# AMT Ghostbusters Ecto-1A Complete



## rkoenn (Dec 18, 2007)

This one has been sharing the bench for the last couple of months while I waited for the Paragrafix photo-etch set and kept working on all the details. So today I finally managed to basically finish it up. I also am including an interior shot before the final assembly. I don't know if the effort I put into the interior was worth it since you can hardly see it after assembly. Here's some pics:


----------



## Richard Baker (Aug 8, 2006)

"Sorry. This person moved or deleted this image"
on all four of the images you just posted...


----------



## rkoenn (Dec 18, 2007)

Richard Baker said:


> "Sorry. This person moved or deleted this image"
> on all four of the images you just posted...
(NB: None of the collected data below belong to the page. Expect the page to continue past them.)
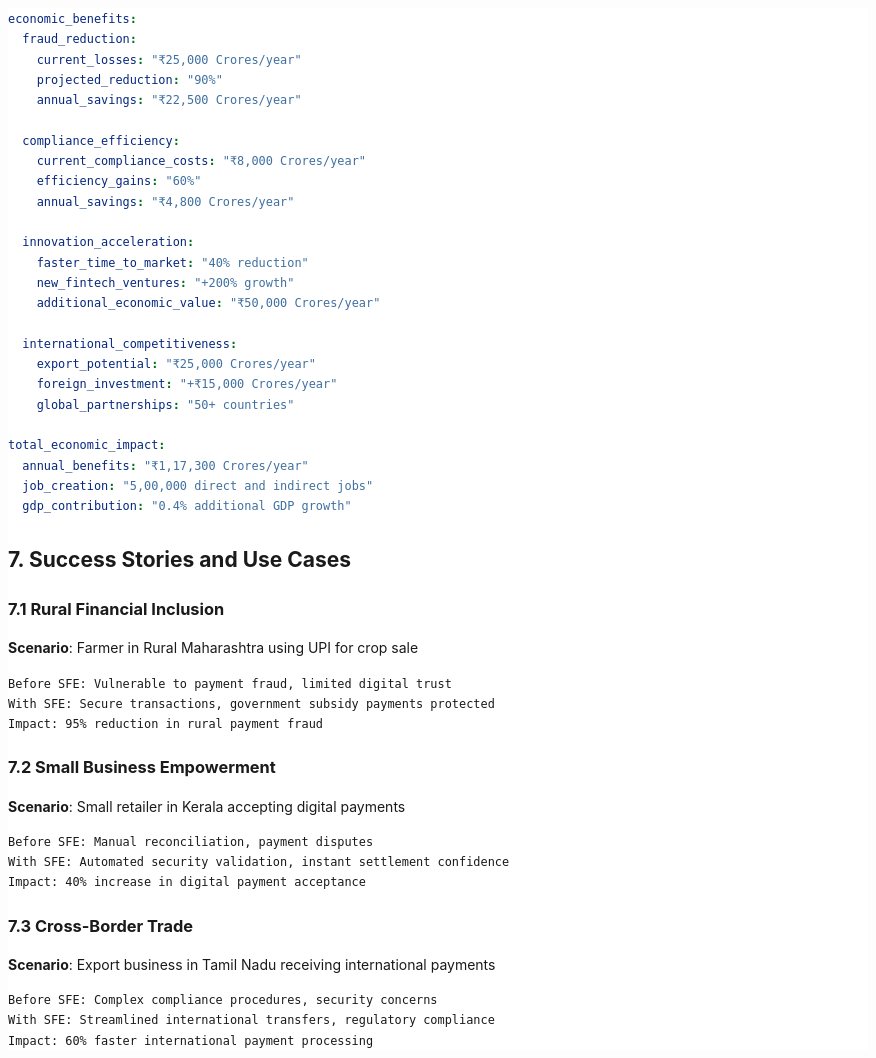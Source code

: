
 ```yaml
economic_benefits:
  fraud_reduction:
    current_losses: "₹25,000 Crores/year"
    projected_reduction: "90%"
    annual_savings: "₹22,500 Crores/year"
    
  compliance_efficiency:
    current_compliance_costs: "₹8,000 Crores/year"
    efficiency_gains: "60%"
    annual_savings: "₹4,800 Crores/year"
    
  innovation_acceleration:
    faster_time_to_market: "40% reduction"
    new_fintech_ventures: "+200% growth"
    additional_economic_value: "₹50,000 Crores/year"
    
  international_competitiveness:
    export_potential: "₹25,000 Crores/year"
    foreign_investment: "+₹15,000 Crores/year"
    global_partnerships: "50+ countries"

total_economic_impact:
  annual_benefits: "₹1,17,300 Crores/year"
  job_creation: "5,00,000 direct and indirect jobs"
  gdp_contribution: "0.4% additional GDP growth"
```

## 7. Success Stories and Use Cases

### 7.1 Rural Financial Inclusion

**Scenario**: Farmer in Rural Maharashtra using UPI for crop sale
```
Before SFE: Vulnerable to payment fraud, limited digital trust
With SFE: Secure transactions, government subsidy payments protected
Impact: 95% reduction in rural payment fraud
```

### 7.2 Small Business Empowerment

**Scenario**: Small retailer in Kerala accepting digital payments
```
Before SFE: Manual reconciliation, payment disputes
With SFE: Automated security validation, instant settlement confidence
Impact: 40% increase in digital payment acceptance
```

### 7.3 Cross-Border Trade

**Scenario**: Export business in Tamil Nadu receiving international payments
```
Before SFE: Complex compliance procedures, security concerns
With SFE: Streamlined international transfers, regulatory compliance
Impact: 60% faster international payment processing
```

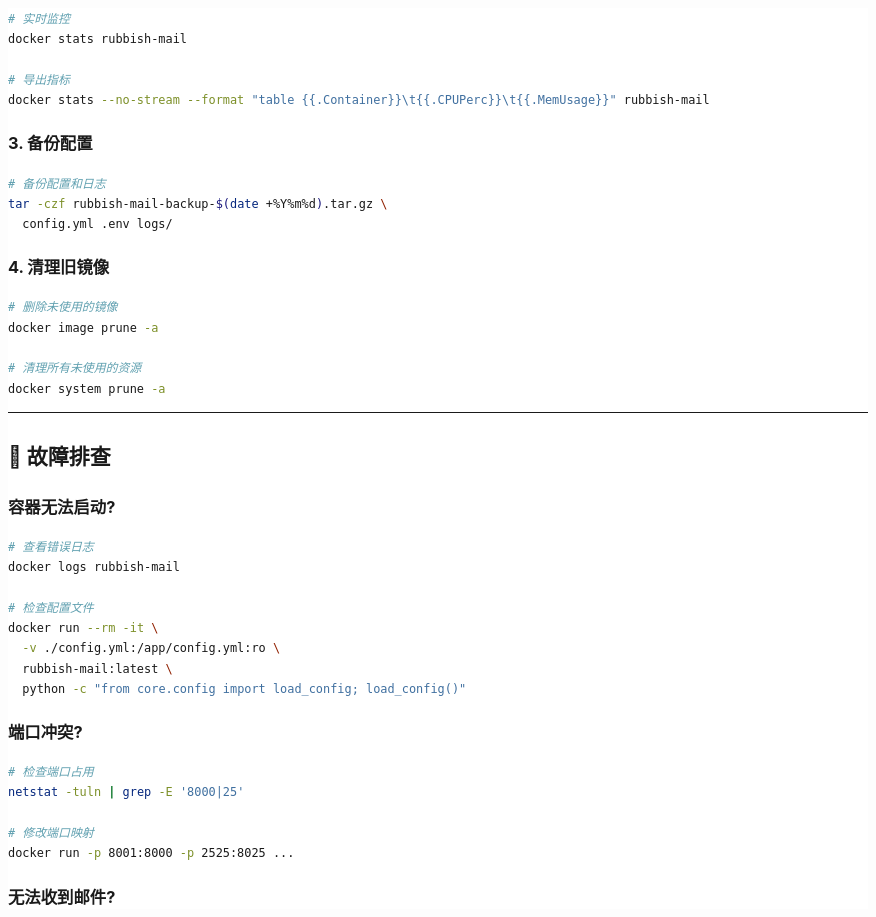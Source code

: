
 ```bash
# 实时监控
docker stats rubbish-mail

# 导出指标
docker stats --no-stream --format "table {{.Container}}\t{{.CPUPerc}}\t{{.MemUsage}}" rubbish-mail
```

### 3. 备份配置

```bash
# 备份配置和日志
tar -czf rubbish-mail-backup-$(date +%Y%m%d).tar.gz \
  config.yml .env logs/
```

### 4. 清理旧镜像

```bash
# 删除未使用的镜像
docker image prune -a

# 清理所有未使用的资源
docker system prune -a
```

---

## 🐛 故障排查

### 容器无法启动?

```bash
# 查看错误日志
docker logs rubbish-mail

# 检查配置文件
docker run --rm -it \
  -v ./config.yml:/app/config.yml:ro \
  rubbish-mail:latest \
  python -c "from core.config import load_config; load_config()"
```

### 端口冲突?

```bash
# 检查端口占用
netstat -tuln | grep -E '8000|25'

# 修改端口映射
docker run -p 8001:8000 -p 2525:8025 ...
```

### 无法收到邮件?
That happened the last time I posted my Klingon. It seems to be something when you first post pictures at Photobucket and copy the initial link. Anyway, it is fixed now.


----------



## scottnkat (May 11, 2006)

Hey, Bob, that looks great! This is one that I've wanted to do but haven't. Really nice job


----------



## 1966TVBATMOBILE (Mar 21, 2013)

Really good work.:thumbsup:


----------



## dge467 (Jul 6, 2012)

Nice job!


----------



## Richard Baker (Aug 8, 2006)

Nice build! I need to get one of these- my first kit had to be used as donor parts for a rush custom with a client and I never got to see one built...


----------



## Sea-Donkey (Dec 21, 2012)

Wow. Nice job. Makes you wonder what all that stuff on the roof is supposed to be.


----------